Raspberry Pi as UniFi Controller

Our last house was big. Or at least, long. Long enough that your average router’s built-in WiFi wouldn’t reach every room properly. Since we moved in to that house in 2013, the wireless network I built predated today’s wonderful collection of mesh-based WiFi systems. The likes of the Netgear Orbi, Linksys Velop and Google Wifi devices didn’t yet exist. So I bought a bunch of Ubiquiti‘s UniFi kit (four access points in total) and spread them through the house.

This setup wasn’t as seamless or quick to set up as these new systems appear to be, but once configured it has been rock solid. The controller for these devices started life as the default install of Ubiquiti’s Java app on a Windows server, then later as a Docker image on a Synology Diskstation.
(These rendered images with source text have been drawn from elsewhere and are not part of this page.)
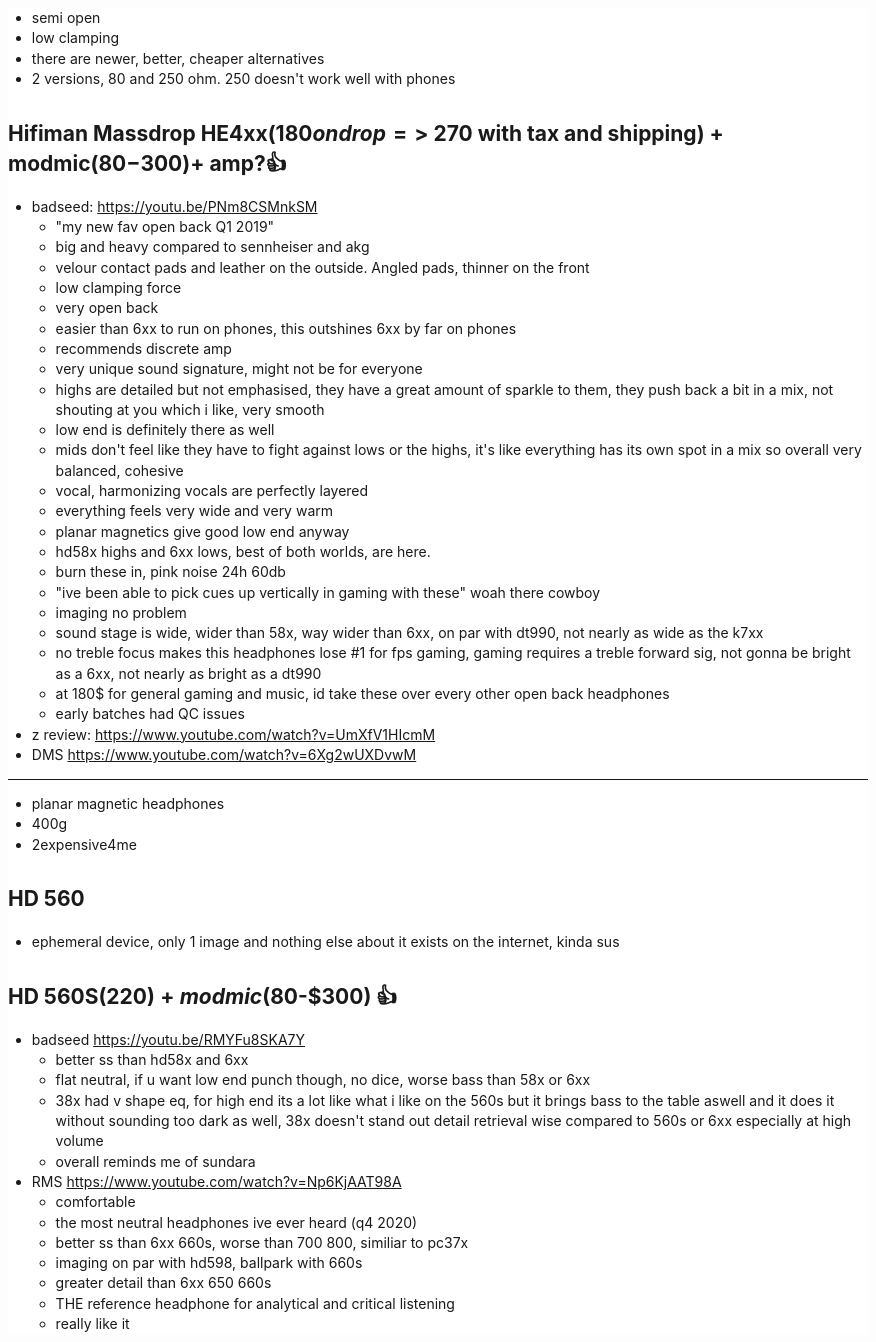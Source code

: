 - semi open
- low clamping
- there are newer, better, cheaper alternatives 
- 2 versions, 80 and 250 ohm. 250 doesn't work well with phones

## Hifiman Massdrop HE4xx($180 on drop => ~$270 with tax and shipping)  + modmic($80-$300) ​+​ ​am​p​?:thumbsup:

- badseed: https://youtu.be/PNm8CSMnkSM
  - "my new fav open back Q1 2019"
  - big and heavy compared to sennheiser and akg
  - velour contact pads and leather on the outside. Angled pads, thinner on the front
  - low clamping force
  - very open back
  - easier than 6xx to run on phones, this outshines 6xx by far on phones
  - recommends discrete amp
  - very unique sound signature, might not be for everyone
  - highs are detailed but not emphasised, they have a great amount of sparkle to them, they push back a bit in a mix, not shouting at you which i like, very smooth
  - low end is definitely there as well
  - mids don't feel like they have to fight against lows or the highs, it's like everything has its own spot in a mix so overall very balanced, cohesive
  - vocal, harmonizing vocals are perfectly layered
  - everything feels very wide and very warm
  - planar magnetics give good low end anyway 
  - hd58x highs and 6xx lows, best of both worlds, are here.
  - burn these in, pink noise 24h 60db
  - "ive been able to pick cues up vertically in gaming with these" woah there cowboy
  - imaging no problem
  - sound stage is wide, wider than 58x, way wider than 6xx, on par with dt990, not nearly as wide as the k7xx
  - no treble focus makes this headphones lose #1 for fps gaming, gaming requires a treble forward sig, not gonna be bright as a 6xx, not nearly as bright as a dt990
  - at 180$ for general gaming and music, id take these over every other open back headphones
  - early batches had QC issues
- z review: https://www.youtube.com/watch?v=UmXfV1HIcmM
- DMS https://www.youtube.com/watch?v=6Xg2wUXDvwM
- --
- planar magnetic headphones
- 400g
- 2expensive4me

## HD 560

- ephemeral device, only 1 image and nothing else about it exists on the internet, kinda sus

## HD 560S($220 ) + modmic($80-$300) :thumbsup:

- badseed https://youtu.be/RMYFu8SKA7Y
  - better ss than hd58x and 6xx
  - flat neutral, if u want low end punch though, no dice, worse bass than 58x or 6xx
  - 38x had v shape eq, for high end its a lot like what i like on the 560s but it brings bass to the table aswell and it does it without sounding too dark as well, 38x doesn't stand out detail retrieval wise compared to 560s or 6xx especially at high volume 
  - overall reminds me of sundara
- RMS https://www.youtube.com/watch?v=Np6KjAAT98A
  - comfortable
  - the most neutral headphones ive ever heard (q4 2020)
  - better ss than 6xx 660s, worse than 700 800, similiar to pc37x
  - imaging on par with hd598, ballpark with 660s
  - greater detail than 6xx 650 660s
  - THE reference headphone for analytical and critical listening
  - really like it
For various reasons (mostly to do with constrained bandwidth) I’m not running that Synology or a powerful permanent server in the new house, but I still wanted a controller for the UniFi kit – especially as I intend to try their USG as a gateway device.

So, what were my options?

  • Spin up a Linux box locally or in the cloud.
    Not ideal – latency/bandwidth to the cloud is poor, and right now I don’t want a power hungry server running 24/7.
  • Buy the Ubiquiti Cloudkey – a small device that runs the controller on your local network.
    Expensive for a single use device, and besides I think I can…
  • Build the controller system on a Raspberry Pi I already have kicking about.
    That’ll do.

This is a very context specific decision. In a few months I’ll have a bunch more bandwidth, and will be running a server locally again, at that point a Hyper-V VM running Ubuntu will probably make more sense. Until then, let’s build what I am calling the UniPi!

I started with a clean copy of Raspbian Stretch Lite. While SSH used to be enabled by default on the Raspbian Pi releases, this has changed with Stretch. To enabled headless setup you’ll need to burn the image then put an empty file named ssh in the boot partition to enable ssh.

Boot the device and log in with the default credentials (pi/raspberry).

First: update all the things and make sure raspi-config is present.

sudo apt-get update && sudo apt-get install raspi-config -y

And then run the config tool:

sudo raspi-config

In the config tool, I did the following steps:

  • Changed the hostname to unipi.
  • Advanced Options -> Expand Filesystem
  • Advanced Options -> Memory Split to choose 16MB – good for a headless config that’ll never see a monitor.
  • Enabled Wait for Network at Boot.
    There is no point this device being alive if it can’t see a network.

Once again, update all the things:

sudo apt-get update && sudo apt-get upgrade -y

And then upgrade the firmware on the Pi:

sudo apt-get install rpi-update && echo Y | sudo rpi-update

I rebooted after this step as by this point I’d reserved a specific IP in DHCP and wanted it to be picked up by the device.

Stretch Lite is missing dirmngr – required for downloading certificates and checking CRLs. This will be needed in the next step when we add keys while adding the UniFi repository to sources.

sudo apt-get install dirmngr

Now we can add the UniFi repository to the sources list:

echo 'deb http://www.ubnt.com/downloads/unifi/debian stable ubiquiti' | sudo tee -a /etc/apt/sources.list.d/ubnt.list > /dev/null
sudo apt-key adv --keyserver keyserver.ubuntu.com --recv C0A52C50
sudo apt-get update

And finally, install UniFi. It requires Java 8, so we do these together in one command. This step will add something like 500Mb of extra stuff.

sudo apt-get install unifi oracle-java8-jdk -y

We’ll also end up with a default mongodb server, which we don’t need – UniFi has its own – so we prevent it from starting.

sudo systemctl disable mongodb
sudo systemctl stop mongodb

Issue a reboot before you start the UniFi setup proper.

sudo reboot

I was restoring the configuration from the Docker instance so didn’t need to follow the initial setup of the controller – the wizards make this very easy. Once my config was imported, the controller started to update the firmware on my devices, and I was up and running:

Next step is to configure the USG gateway – including intelligent load balancing between my lousy DSL and faster – but metered – 4G. I look forward to Gigaclear connecting me to make this step redundant!